Feds: President of environmental services business faked docs; illegally stored hazardous waste

FORT WAYNE, Ind. (WANE) – A federal judge sentenced a Fort Wayne woman Thursday to two years probation for falsifying documents and illegally storing hazardous waste at her local company.

Michelle M. Rouseff-Kemp had previously pleaded guilty to one count of falsifying documents and one count of illegally storing hazardous waste last year, according to the US district.

According to various state and federal court records, she owned and acted as president of K-Com Transportation Services, Inc., also known as KCOM Environmental, which was touted as an environmental services company that provided comprehensive waste management services.

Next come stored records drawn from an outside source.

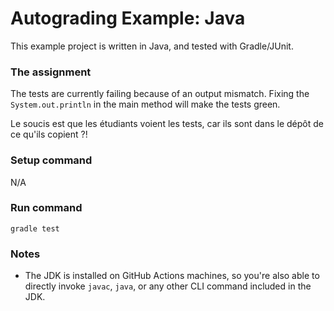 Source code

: # Autograding Example: Java
This example project is written in Java, and tested with Gradle/JUnit.

### The assignment
The tests are currently failing because of an output mismatch. 
Fixing the `System.out.println` in the main method will make the tests green.

Le soucis est que les étudiants voient les tests, car ils sont dans le dépôt de ce qu'ils copient ?!

### Setup command
N/A

### Run command
`gradle test`

### Notes
- The JDK is installed on GitHub Actions machines, so you're also able to directly invoke `javac`, `java`, or any other CLI command included in the JDK. 
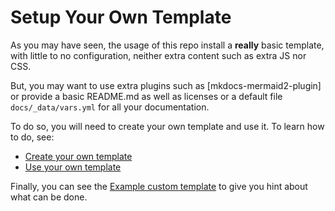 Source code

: # Setup Your Own Template

As you may have seen, the usage of this repo install a **really** basic
template, with little to no configuration, neither extra content such as extra
JS nor CSS.

But, you may want to use extra plugins such as [mkdocs-mermaid2-plugin] or
provide a basic README.md as well as licenses or a default file
`docs/_data/vars.yml` for all your documentation.

To do so, you will need to create your own template and use it. To learn how to
do, see:

- [Create your own template][create_custom_template]
- [Use your own template][use_custom_template]

Finally, you can see the [Example custom template][example_custom_template] to
give you hint about what can be done.


[mkdocs_mermaid2_plugin]: https://github.com/fralau/mkdocs-mermaid2-plugin
[create_custom_template]: create.md
[use_custom_template]: usage.md
[example_custom_template]: example.md
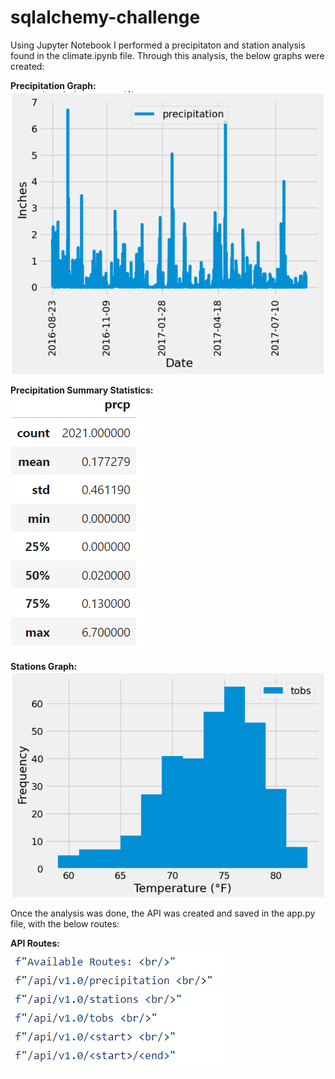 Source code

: # sqlalchemy-challenge

Using Jupyter Notebook I performed a precipitaton and station analysis found in the climate.ipynb file. Through this analysis, the below graphs were created:

**Precipitation Graph:**  
![precipitation](https://github.com/mgtaylor119/sqlalchemy-challenge/blob/main/SurfsUp/Images/precipitation_graph.png?raw=true)

**Precipitation Summary Statistics:**  
![summary stats](https://github.com/mgtaylor119/sqlalchemy-challenge/blob/main/SurfsUp/Images/precipitation_summary.png?raw=true)

**Stations Graph:**  
![stations](https://github.com/mgtaylor119/sqlalchemy-challenge/blob/main/SurfsUp/Images/tobs_graph.png?raw=true)

Once the analysis was done, the API was created and saved in the app.py file, with the below routes: 

**API Routes:**  
![precipitation](https://github.com/mgtaylor119/sqlalchemy-challenge/blob/main/SurfsUp/Images/api_routes.png?raw=true)
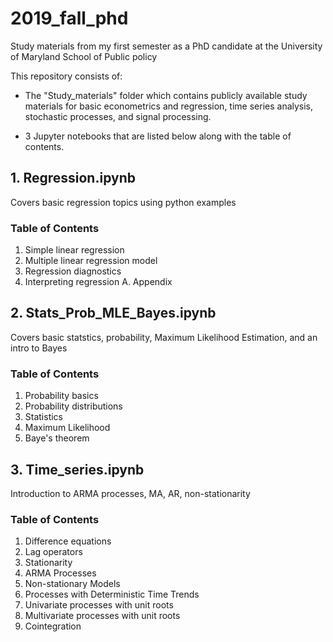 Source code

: # 2019_fall_phd
Study materials from my first semester as a PhD candidate at the University of Maryland School of Public policy

This repository consists of:
- The "Study_materials" folder which contains publicly available study materials for basic econometrics and regression, time series analysis, stochastic processes, and signal processing.


- 3 Jupyter notebooks that are listed below along with the table of contents.

## 1. Regression.ipynb
Covers basic regression topics using python examples

### Table of Contents
1. Simple linear regression
2. Multiple linear regression model
3. Regression diagnostics
4. Interpreting regression
A. Appendix

## 2. Stats_Prob_MLE_Bayes.ipynb
Covers basic statstics, probability, Maximum Likelihood Estimation, and an intro to Bayes

### Table of Contents
1. Probability basics
2. Probability distributions
3. Statistics
4. Maximum Likelihood
5. Baye's theorem

## 3. Time_series.ipynb
Introduction to ARMA processes, MA, AR, non-stationarity

### Table of Contents
1. Difference equations
2. Lag operators
3. Stationarity
4. ARMA Processes
5. Non-stationary Models
6. Processes with Deterministic Time Trends
7. Univariate processes with unit roots
8. Multivariate processes with unit roots
9. Cointegration
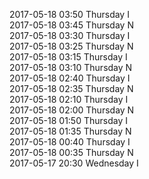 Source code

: 2017-05-18 03:50 Thursday  I  
2017-05-18 03:45 Thursday  N  
2017-05-18 03:30 Thursday  I  
2017-05-18 03:25 Thursday  N  
2017-05-18 03:15 Thursday  I  
2017-05-18 03:10 Thursday  N  
2017-05-18 02:40 Thursday  I  
2017-05-18 02:35 Thursday  N  
2017-05-18 02:10 Thursday  I  
2017-05-18 02:00 Thursday  N  
2017-05-18 01:50 Thursday  I  
2017-05-18 01:35 Thursday  N  
2017-05-18 00:40 Thursday  I  
2017-05-18 00:35 Thursday  N  
2017-05-17 20:30 Wednesday  I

Located at 1021 E. Wallace St., the business functioned as a hazardous waste transporter and broker without ever having acquired the proper permit to do so, according to federal prosecutors.

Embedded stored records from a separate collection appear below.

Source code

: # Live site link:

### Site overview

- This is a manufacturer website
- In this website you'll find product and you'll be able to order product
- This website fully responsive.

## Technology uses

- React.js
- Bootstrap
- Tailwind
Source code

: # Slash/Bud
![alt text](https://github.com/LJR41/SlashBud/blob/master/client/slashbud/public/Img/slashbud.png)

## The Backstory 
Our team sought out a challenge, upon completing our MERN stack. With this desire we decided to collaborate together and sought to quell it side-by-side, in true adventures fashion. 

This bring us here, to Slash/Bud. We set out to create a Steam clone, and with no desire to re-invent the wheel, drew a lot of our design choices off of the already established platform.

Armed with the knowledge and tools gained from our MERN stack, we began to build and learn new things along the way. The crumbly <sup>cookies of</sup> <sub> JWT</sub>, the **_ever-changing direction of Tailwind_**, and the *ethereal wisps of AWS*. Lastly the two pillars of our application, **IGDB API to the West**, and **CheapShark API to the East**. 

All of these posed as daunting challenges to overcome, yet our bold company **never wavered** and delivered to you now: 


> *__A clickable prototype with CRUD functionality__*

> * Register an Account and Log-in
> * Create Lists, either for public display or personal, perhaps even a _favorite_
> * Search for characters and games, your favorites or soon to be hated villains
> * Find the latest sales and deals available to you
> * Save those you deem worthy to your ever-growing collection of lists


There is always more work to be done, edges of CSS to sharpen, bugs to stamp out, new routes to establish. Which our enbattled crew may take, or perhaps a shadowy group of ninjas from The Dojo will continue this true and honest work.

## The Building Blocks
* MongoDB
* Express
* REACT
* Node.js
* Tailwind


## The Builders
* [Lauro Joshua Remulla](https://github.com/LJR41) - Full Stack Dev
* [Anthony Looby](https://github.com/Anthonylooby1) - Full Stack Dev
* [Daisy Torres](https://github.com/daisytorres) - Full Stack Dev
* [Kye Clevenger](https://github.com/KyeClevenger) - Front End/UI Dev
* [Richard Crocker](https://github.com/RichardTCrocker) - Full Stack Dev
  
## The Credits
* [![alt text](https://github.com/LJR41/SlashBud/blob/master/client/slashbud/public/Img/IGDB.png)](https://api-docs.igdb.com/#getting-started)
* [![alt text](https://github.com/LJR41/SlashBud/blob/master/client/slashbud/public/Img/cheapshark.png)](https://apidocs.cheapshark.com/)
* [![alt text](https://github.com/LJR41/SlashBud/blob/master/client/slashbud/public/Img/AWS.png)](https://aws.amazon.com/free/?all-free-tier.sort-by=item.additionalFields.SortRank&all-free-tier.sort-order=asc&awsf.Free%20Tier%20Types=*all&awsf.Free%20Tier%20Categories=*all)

“The defendant falsified documents and knowingly violated legal requirements for the proper storage of hazardous waste,” said Larry Starfield, Acting Assistant Administrator for the Environmental Protection Agency’s Office of Enforcement and Compliance Assurance, in a statement. “This case demonstrates that individuals who knowingly violate environmental laws will be held responsible for their crimes.”

According to federal court documents, Rousseff-Kemp’s company picked up hazardous waste from another company that generated such waste in June 2018. That November, the waste generator emailed Rousseff-Kemp requesting copies of manifests for recent hazardous waste shipments.

At some point, Rousseff-Kemp asked an employee of her company to forge the signature of a representative at a Treatment, Storage and Disposal facility – where waste is supposed to go – on the manifesto for that waste. When the employee refused, Rousseff-Kemp forged the signature.

She sent the manifest back to the waste generator with false information that the waste had been delivered to the treatment facility when in reality it was still sitting at Rousseff-Kemp’s business, according to court records.

Then, Rousseff-Kemp arranged for another transportation company to pick up hazardous waste from a waste generator in March 2019, according to court documents. That waste was stored at her business and elsewhere until June 2019.

During that time, the Indiana Department of Environmental Management made arrangements with Rousseff-Kemp to conduct an inspection at her facility. Prior to that inspection, Rousseff-Kemp told someone she knew to transport three trailers containing drums of waste from her company’s facility to an off-site location, court documents said.

Two days later, she told IDEM inspectors the only trailers that were previously at her business that week were not present but had been empty.

That raised suspicions, and soon the Environmental Crimes Task Force of the Northern District of Indiana began an investigation.

“Protecting public health and safety by enforcing federal criminal laws governing the proper storage of hazardous waste is paramount,” said United States Attorney Clifford D. Johnson, in a statement. “My office has strong law enforcement partnerships through which we will investigate and prosecute those who jeopardize public health by criminal violations of these laws.”

Rousseff-Kemp was also an order to pay a $ 5,500 fine.

As part of her plea deal, she must refrain from engaging in any business or occupation associated with waste management or hazardous waste storage or transportation, and also cannot own, operate or manage any trucks or equipment required for such a business.

While a website still exists for her business, calls to the Fort Wayne number fail to connect.

In recent years, Rousseff-Kemp has faced various lawsuits in the Allen Super Court over the failure to pay credit lines or rental fees for trucks and equipment her company used.

Since 2018, she has been ordered to pay more than $ 700,000 in settlements, according to court records.